[Document images with source code]
○ ○ ○ ○
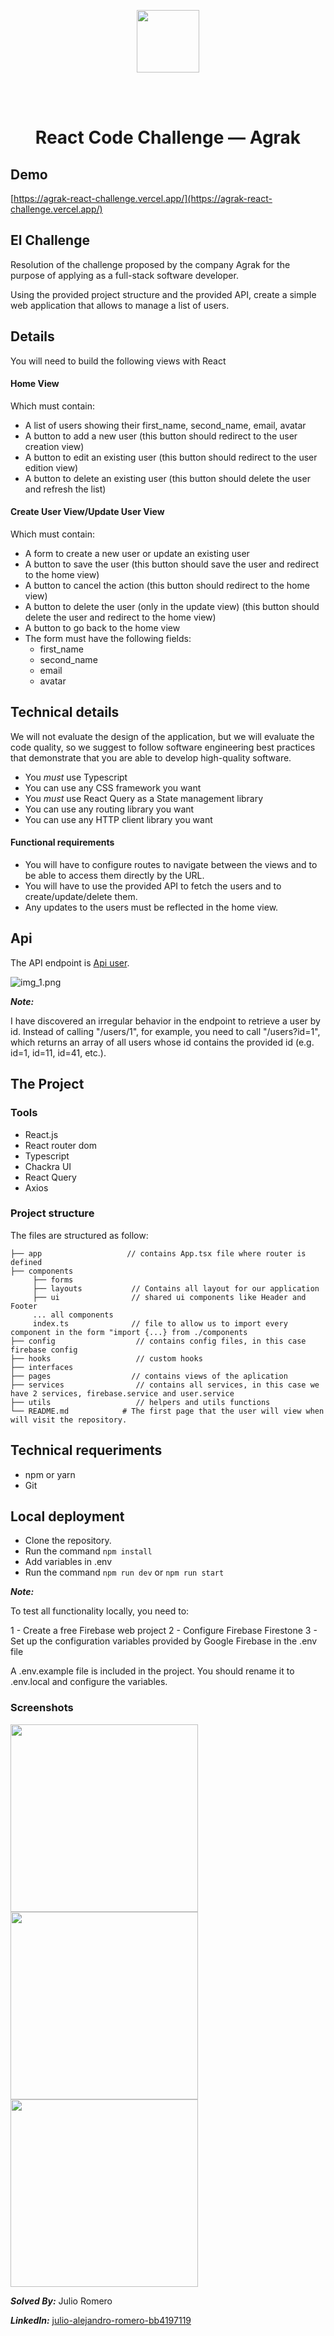 <br/><br/>

<p align="center">
    <img height="100" src="https://agrak.com/wp-content/uploads/2021/11/logo-agrak-default.png">
   </p>
   
   <br/><br/>
   
   <h1 align="center">React Code Challenge — Agrak</h1>
   
   


## Demo
[https://agrak-react-challenge.vercel.app/](https://agrak-react-challenge.vercel.app/)

  
## El Challenge
Resolution of the challenge proposed by the company Agrak for the purpose of applying as a full-stack software developer.

Using the provided project structure and the provided API, create a simple web application that allows to manage a list of users.

## Details

You will need to build the following views with React

#### Home View

Which must contain:

- A list of users showing their first_name, second_name, email, avatar
- A button to add a new user (this button should redirect to the user creation view)
- A button to edit an existing user (this button should redirect to the user edition view)
- A button to delete an existing user (this button should delete the user and refresh the list)

#### Create User View/Update User View

Which must contain:

- A form to create a new user or update an existing user
- A button to save the user (this button should save the user and redirect to the home view)
- A button to cancel the action (this button should redirect to the home view)
- A button to delete the user (only in the update view) (this button should delete the user and redirect to the home
  view)
- A button to go back to the home view
- The form must have the following fields:
    - first_name
    - second_name
    - email
    - avatar

## Technical details

We will not evaluate the design of the application, but we will evaluate the code quality, so we suggest to follow
software engineering best practices that demonstrate that you are able to develop high-quality software.

- You *must* use Typescript
- You can use any CSS framework you want
- You *must* use React Query as a State management library
- You can use any routing library you want
- You can use any HTTP client library you want

#### Functional requirements

- You will have to configure routes to navigate between the views and to be able to access them directly by the URL.
- You will have to use the provided API to fetch the users and to create/update/delete them.
- Any updates to the users must be reflected in the home view.


## Api

The API endpoint is [Api user](https://635017b9df22c2af7b630c3e.mockapi.io/api/v1/users).

![img_1.png](img_1.png)

***Note:***

I have discovered an irregular behavior in the endpoint to retrieve a user by id. Instead of calling "/users/1", for example, you need to call "/users?id=1", which returns an array of all users whose id contains the provided id (e.g. id=1, id=11, id=41, etc.).



## The Project

### Tools

- React.js
- React router dom
- Typescript
- Chackra UI
- React Query
- Axios

### Project structure
The files are structured as follow:

    ├── app                   // contains App.tsx file where router is defined         
    ├── components  
         ├── forms
         ├── layouts           // Contains all layout for our application
         ├── ui                // shared ui components like Header and Footer
         ... all components
         index.ts              // file to allow us to import every component in the form "import {...} from ./components                          
    ├── config                  // contains config files, in this case firebase config
    ├── hooks                   // custom hooks         
    ├── interfaces             
    ├── pages                  // contains views of the aplication
    ├── services                // contains all services, in this case we have 2 services, firebase.service and user.service         
    ├── utils                   // helpers and utils functions      
    └── README.md            # The first page that the user will view when will visit the repository.

## Technical requeriments
* npm or yarn
* Git

## Local deployment

* Clone the repository.
* Run the command `npm install`
* Add  variables in .env
* Run the command `npm run dev` or `npm run start`


***Note:***

To test all functionality locally, you need to:

1 - Create a free Firebase web project
2 - Configure Firebase Firestone
3 - Set up the configuration variables provided by Google Firebase in the .env file

A .env.example file is included in the project. You should rename it to .env.local and configure the variables.


### Screenshots

 <img height="300" src="https://firebasestorage.googleapis.com/v0/b/agrak-challenge.appspot.com/o/files%2Fscreenshots%2FCaptura%20de%20pantalla%202023-02-11%20a%20la(s)%2017.29.34.png?alt=media&token=2f1adebb-8586-495a-8d3e-6442b055e28d">
 
 <img height="300" src="https://firebasestorage.googleapis.com/v0/b/agrak-challenge.appspot.com/o/files%2Fscreenshots%2FCaptura%20de%20pantalla%202023-02-11%20a%20la(s)%2017.29.44.png?alt=media&token=5f162288-f4d3-459b-bffb-49d5a6bb3130">

 <img height="300" src="https://firebasestorage.googleapis.com/v0/b/agrak-challenge.appspot.com/o/files%2Fscreenshots%2FCaptura%20de%20pantalla%202023-02-11%20a%20la(s)%2017.30.11.png?alt=media&token=f2504942-3f9c-47a1-90c7-f1b968d48a4a">



<br>

 ***Solved By:*** Julio Romero

 ***LinkedIn:*** [julio-alejandro-romero-bb4197119](https://www.linkedin.com/in/julio-alejandro-romero-bb4197119/)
○ ○ ○ ○
EXERCISE DETAILS: Filter the entries and copy each line with "existing".

SOLUTION:
- A button to edit an existing user (this button should redirect to the user edition view)
- A button to delete an existing user (this button should delete the user and refresh the list)
- A form to create a new user or update an existing user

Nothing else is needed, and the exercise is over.